--- START ---
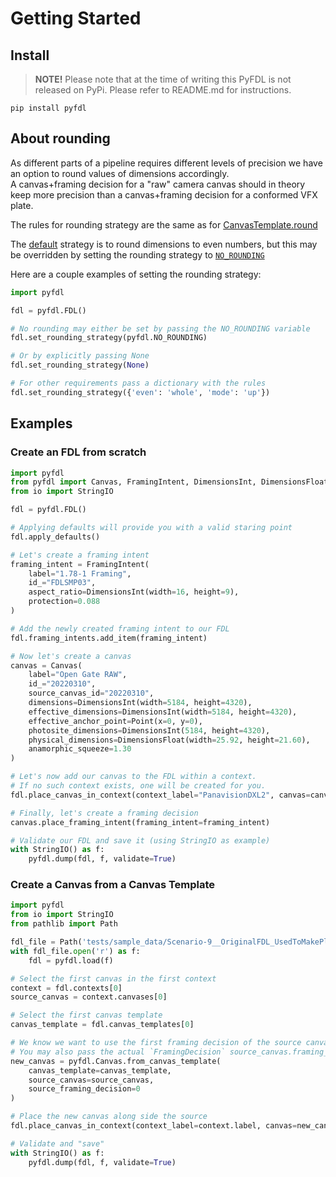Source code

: # Getting Started

## Install
> **NOTE!** Please note that at the time of writing this PyFDL is not released on PyPi. 
> Please refer to README.md for instructions. 
```
pip install pyfdl
```

## About rounding
As different parts of a pipeline requires different levels of precision we have an option to 
round values of dimensions accordingly.  
A canvas+framing decision for a "raw" camera canvas should in theory keep more precision than a 
canvas+framing decision for a conformed VFX plate. 

The rules for rounding strategy are the same as for [CanvasTemplate.round](Classes/common.md#pyfdl.RoundStrategy)


The [default](Classes/common.md#pyfdl.DEFAULT_ROUNDING_STRATEGY) strategy is to round dimensions to 
even numbers, but this may be overridden by setting the rounding strategy to 
[`NO_ROUNDING`](Classes/common.md#pyfdl.NO_ROUNDING)

Here are a couple examples of setting the rounding strategy:
```python
import pyfdl

fdl = pyfdl.FDL()

# No rounding may either be set by passing the NO_ROUNDING variable
fdl.set_rounding_strategy(pyfdl.NO_ROUNDING)

# Or by explicitly passing None
fdl.set_rounding_strategy(None)

# For other requirements pass a dictionary with the rules
fdl.set_rounding_strategy({'even': 'whole', 'mode': 'up'})
```

## Examples
### Create an FDL from scratch

```python
import pyfdl
from pyfdl import Canvas, FramingIntent, DimensionsInt, DimensionsFloat, Point
from io import StringIO

fdl = pyfdl.FDL()

# Applying defaults will provide you with a valid staring point 
fdl.apply_defaults()

# Let's create a framing intent
framing_intent = FramingIntent(
    label="1.78-1 Framing",
    id_="FDLSMP03",
    aspect_ratio=DimensionsInt(width=16, height=9),
    protection=0.088
)

# Add the newly created framing intent to our FDL
fdl.framing_intents.add_item(framing_intent)

# Now let's create a canvas
canvas = Canvas(
    label="Open Gate RAW",
    id_="20220310",
    source_canvas_id="20220310",
    dimensions=DimensionsInt(width=5184, height=4320),
    effective_dimensions=DimensionsInt(width=5184, height=4320),
    effective_anchor_point=Point(x=0, y=0),
    photosite_dimensions=DimensionsInt(5184, height=4320),
    physical_dimensions=DimensionsFloat(width=25.92, height=21.60),
    anamorphic_squeeze=1.30
)

# Let's now add our canvas to the FDL within a context.
# If no such context exists, one will be created for you.
fdl.place_canvas_in_context(context_label="PanavisionDXL2", canvas=canvas)

# Finally, let's create a framing decision
canvas.place_framing_intent(framing_intent=framing_intent)

# Validate our FDL and save it (using StringIO as example)
with StringIO() as f:
    pyfdl.dump(fdl, f, validate=True)
```

### Create a Canvas from a Canvas Template
```python
import pyfdl
from io import StringIO
from pathlib import Path

fdl_file = Path('tests/sample_data/Scenario-9__OriginalFDL_UsedToMakePlate.fdl')
with fdl_file.open('r') as f:
    fdl = pyfdl.load(f)

# Select the first canvas in the first context
context = fdl.contexts[0]
source_canvas = context.canvases[0]

# Select the first canvas template
canvas_template = fdl.canvas_templates[0]

# We know we want to use the first framing decision of the source canvas, so we pass index 0
# You may also pass the actual `FramingDecision` source_canvas.framing_decisions[0]
new_canvas = pyfdl.Canvas.from_canvas_template(
    canvas_template=canvas_template,
    source_canvas=source_canvas,
    source_framing_decision=0
)

# Place the new canvas along side the source 
fdl.place_canvas_in_context(context_label=context.label, canvas=new_canvas)

# Validate and "save"
with StringIO() as f:
    pyfdl.dump(fdl, f, validate=True)
```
--- END ---
◆ WHAT THIS TASK INVOLVES
Print again, exactly, the lines of the records above from the first line through the line with "A canvas+framing decision". No pictures.

◆ OUTPUT OF THE TASK
Source code

: # Getting Started

## Install
> **NOTE!** Please note that at the time of writing this PyFDL is not released on PyPi. 
> Please refer to README.md for instructions. 
```
pip install pyfdl
```

## About rounding
As different parts of a pipeline requires different levels of precision we have an option to 
round values of dimensions accordingly.  
A canvas+framing decision for a "raw" camera canvas should in theory keep more precision than a 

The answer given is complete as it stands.